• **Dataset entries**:
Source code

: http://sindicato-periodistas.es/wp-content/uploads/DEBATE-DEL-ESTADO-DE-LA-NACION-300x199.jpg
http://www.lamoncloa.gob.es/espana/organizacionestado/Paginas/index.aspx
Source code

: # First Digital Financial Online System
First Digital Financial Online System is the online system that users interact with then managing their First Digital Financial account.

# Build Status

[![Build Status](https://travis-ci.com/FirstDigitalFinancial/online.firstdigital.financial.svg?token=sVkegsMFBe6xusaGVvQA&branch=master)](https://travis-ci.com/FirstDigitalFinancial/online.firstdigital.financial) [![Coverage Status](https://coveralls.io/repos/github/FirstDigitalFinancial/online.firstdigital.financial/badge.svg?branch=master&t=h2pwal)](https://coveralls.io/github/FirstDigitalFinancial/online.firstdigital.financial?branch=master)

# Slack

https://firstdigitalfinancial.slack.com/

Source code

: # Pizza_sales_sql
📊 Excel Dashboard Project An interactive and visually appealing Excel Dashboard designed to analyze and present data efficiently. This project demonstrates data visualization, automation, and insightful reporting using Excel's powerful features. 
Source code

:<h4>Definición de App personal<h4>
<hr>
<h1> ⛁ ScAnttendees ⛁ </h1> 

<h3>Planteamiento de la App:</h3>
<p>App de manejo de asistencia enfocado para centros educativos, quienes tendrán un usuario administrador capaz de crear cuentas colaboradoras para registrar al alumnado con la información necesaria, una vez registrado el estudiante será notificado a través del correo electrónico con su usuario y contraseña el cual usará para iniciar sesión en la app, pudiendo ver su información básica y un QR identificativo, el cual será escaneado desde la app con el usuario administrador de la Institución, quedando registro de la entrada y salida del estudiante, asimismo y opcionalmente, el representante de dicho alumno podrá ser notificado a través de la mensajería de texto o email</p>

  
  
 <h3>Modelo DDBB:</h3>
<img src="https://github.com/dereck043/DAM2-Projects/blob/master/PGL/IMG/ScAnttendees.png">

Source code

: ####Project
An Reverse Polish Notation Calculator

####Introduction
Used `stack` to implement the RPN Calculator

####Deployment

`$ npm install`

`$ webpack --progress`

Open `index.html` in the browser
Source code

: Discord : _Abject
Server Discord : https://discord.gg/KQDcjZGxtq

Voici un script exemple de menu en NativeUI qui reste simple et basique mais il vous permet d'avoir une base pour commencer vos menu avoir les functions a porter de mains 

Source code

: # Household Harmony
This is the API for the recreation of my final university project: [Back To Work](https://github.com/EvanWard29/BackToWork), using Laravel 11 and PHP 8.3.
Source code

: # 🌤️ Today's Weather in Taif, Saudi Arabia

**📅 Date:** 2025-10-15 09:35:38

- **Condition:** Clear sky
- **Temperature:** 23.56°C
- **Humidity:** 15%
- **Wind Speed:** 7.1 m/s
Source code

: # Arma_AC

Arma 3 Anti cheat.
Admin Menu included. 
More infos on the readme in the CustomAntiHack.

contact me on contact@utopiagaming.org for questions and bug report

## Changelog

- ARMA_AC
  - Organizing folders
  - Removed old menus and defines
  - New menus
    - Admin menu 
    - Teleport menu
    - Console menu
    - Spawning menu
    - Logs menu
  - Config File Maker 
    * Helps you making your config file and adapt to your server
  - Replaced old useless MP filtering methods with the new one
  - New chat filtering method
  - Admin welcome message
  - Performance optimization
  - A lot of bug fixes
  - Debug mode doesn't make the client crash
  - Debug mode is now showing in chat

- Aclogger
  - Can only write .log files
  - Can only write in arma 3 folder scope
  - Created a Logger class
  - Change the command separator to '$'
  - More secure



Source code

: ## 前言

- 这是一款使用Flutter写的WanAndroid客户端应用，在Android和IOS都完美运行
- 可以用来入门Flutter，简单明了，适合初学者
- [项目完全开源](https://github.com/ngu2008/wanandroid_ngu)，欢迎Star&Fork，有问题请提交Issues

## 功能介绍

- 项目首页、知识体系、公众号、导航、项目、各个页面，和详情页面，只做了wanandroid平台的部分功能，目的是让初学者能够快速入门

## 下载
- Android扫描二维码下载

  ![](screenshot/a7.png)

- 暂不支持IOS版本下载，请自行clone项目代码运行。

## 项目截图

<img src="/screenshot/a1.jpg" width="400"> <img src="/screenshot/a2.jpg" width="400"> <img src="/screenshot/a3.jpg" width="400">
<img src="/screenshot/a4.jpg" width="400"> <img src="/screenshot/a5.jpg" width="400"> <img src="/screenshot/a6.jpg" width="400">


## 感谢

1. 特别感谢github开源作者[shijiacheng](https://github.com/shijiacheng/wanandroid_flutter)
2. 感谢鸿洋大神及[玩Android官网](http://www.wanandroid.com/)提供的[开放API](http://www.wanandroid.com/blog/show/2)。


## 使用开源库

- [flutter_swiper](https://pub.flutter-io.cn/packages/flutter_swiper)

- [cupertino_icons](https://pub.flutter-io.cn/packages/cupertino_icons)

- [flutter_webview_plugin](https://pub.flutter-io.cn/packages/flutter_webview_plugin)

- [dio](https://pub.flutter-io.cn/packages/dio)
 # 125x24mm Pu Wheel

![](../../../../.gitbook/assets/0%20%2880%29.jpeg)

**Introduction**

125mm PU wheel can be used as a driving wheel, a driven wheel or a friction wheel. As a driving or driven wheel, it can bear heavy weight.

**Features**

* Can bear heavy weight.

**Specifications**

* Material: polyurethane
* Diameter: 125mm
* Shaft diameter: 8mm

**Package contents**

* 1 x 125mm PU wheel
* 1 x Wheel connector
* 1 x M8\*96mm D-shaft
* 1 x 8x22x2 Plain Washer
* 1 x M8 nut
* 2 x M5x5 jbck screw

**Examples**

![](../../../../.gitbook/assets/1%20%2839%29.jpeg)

• **WHAT TO PRODUCE**:
Search the data and copy each line containing "Status".

• **RESPONSE**:
# Build Status
[![Build Status](https://travis-ci.com/FirstDigitalFinancial/online.firstdigital.financial.svg?token=sVkegsMFBe6xusaGVvQA&branch=master)](https://travis-ci.com/FirstDigitalFinancial/online.firstdigital.financial) [![Coverage Status](https://coveralls.io/repos/github/FirstDigitalFinancial/online.firstdigital.financial/badge.svg?branch=master&t=h2pwal)](https://coveralls.io/github/FirstDigitalFinancial/online.firstdigital.financial?branch=master)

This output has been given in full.